Information provided:
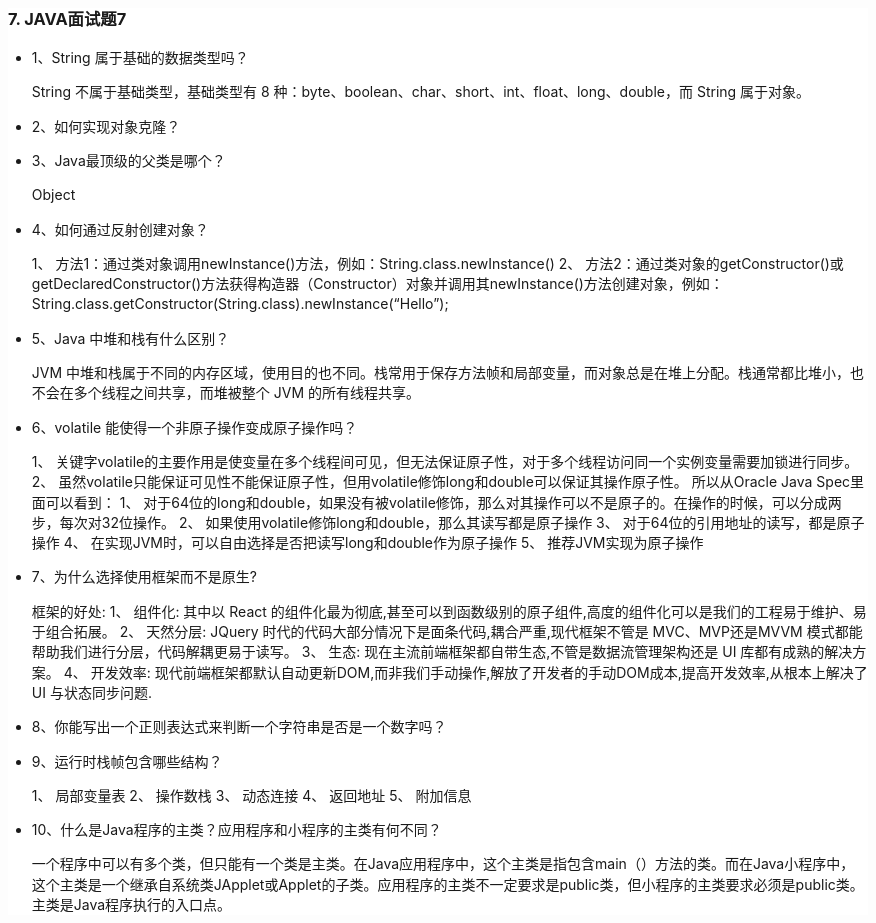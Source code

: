 ### 7. JAVA面试题7

- 1、String 属于基础的数据类型吗？

  String 不属于基础类型，基础类型有 8 种：byte、boolean、char、short、int、float、long、double，而 String 属于对象。
  

- 2、如何实现对象克隆？
- 3、Java最顶级的父类是哪个？

  Object
  

- 4、如何通过反射创建对象？

  1、 方法1：通过类对象调用newInstance()方法，例如：String.class.newInstance()
  2、 方法2：通过类对象的getConstructor()或getDeclaredConstructor()方法获得构造器（Constructor）对象并调用其newInstance()方法创建对象，例如：String.class.getConstructor(String.class).newInstance(“Hello”);
  

- 5、Java 中堆和栈有什么区别？

  JVM 中堆和栈属于不同的内存区域，使用目的也不同。栈常用于保存方法帧和局部变量，而对象总是在堆上分配。栈通常都比堆小，也不会在多个线程之间共享，而堆被整个 JVM 的所有线程共享。
  

- 6、volatile 能使得一个非原子操作变成原子操作吗？

  1、 关键字volatile的主要作用是使变量在多个线程间可见，但无法保证原子性，对于多个线程访问同一个实例变量需要加锁进行同步。
  2、 虽然volatile只能保证可见性不能保证原子性，但用volatile修饰long和double可以保证其操作原子性。
  所以从Oracle Java Spec里面可以看到：
  1、 对于64位的long和double，如果没有被volatile修饰，那么对其操作可以不是原子的。在操作的时候，可以分成两步，每次对32位操作。
  2、 如果使用volatile修饰long和double，那么其读写都是原子操作
  3、 对于64位的引用地址的读写，都是原子操作
  4、 在实现JVM时，可以自由选择是否把读写long和double作为原子操作
  5、 推荐JVM实现为原子操作
  

- 7、为什么选择使用框架而不是原生?

  框架的好处:
  1、 组件化: 其中以 React 的组件化最为彻底,甚至可以到函数级别的原子组件,高度的组件化可以是我们的工程易于维护、易于组合拓展。
  2、 天然分层: JQuery 时代的代码大部分情况下是面条代码,耦合严重,现代框架不管是 MVC、MVP还是MVVM 模式都能帮助我们进行分层，代码解耦更易于读写。
  3、 生态: 现在主流前端框架都自带生态,不管是数据流管理架构还是 UI 库都有成熟的解决方案。
  4、 开发效率: 现代前端框架都默认自动更新DOM,而非我们手动操作,解放了开发者的手动DOM成本,提高开发效率,从根本上解决了UI 与状态同步问题.
  

- 8、你能写出一个正则表达式来判断一个字符串是否是一个数字吗？
- 9、运行时栈帧包含哪些结构？

  1、 局部变量表
  2、 操作数栈
  3、 动态连接
  4、 返回地址
  5、 附加信息
  

- 10、什么是Java程序的主类？应用程序和小程序的主类有何不同？

  一个程序中可以有多个类，但只能有一个类是主类。在Java应用程序中，这个主类是指包含main（）方法的类。而在Java小程序中，这个主类是一个继承自系统类JApplet或Applet的子类。应用程序的主类不一定要求是public类，但小程序的主类要求必须是public类。主类是Java程序执行的入口点。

Task requirements:
Would you please repeat the lines above exactly, from the first line of the listing through the line holding "1、 方法1：通过类对象调用", with nothing added and no pictures?

Exercise answer:
Source code

: ### 7. JAVA面试题7

- 1、String 属于基础的数据类型吗？

  String 不属于基础类型，基础类型有 8 种：byte、boolean、char、short、int、float、long、double，而 String 属于对象。
  

- 2、如何实现对象克隆？
- 3、Java最顶级的父类是哪个？

  Object
  

- 4、如何通过反射创建对象？

  1、 方法1：通过类对象调用newInstance()方法，例如：String.class.newInstance()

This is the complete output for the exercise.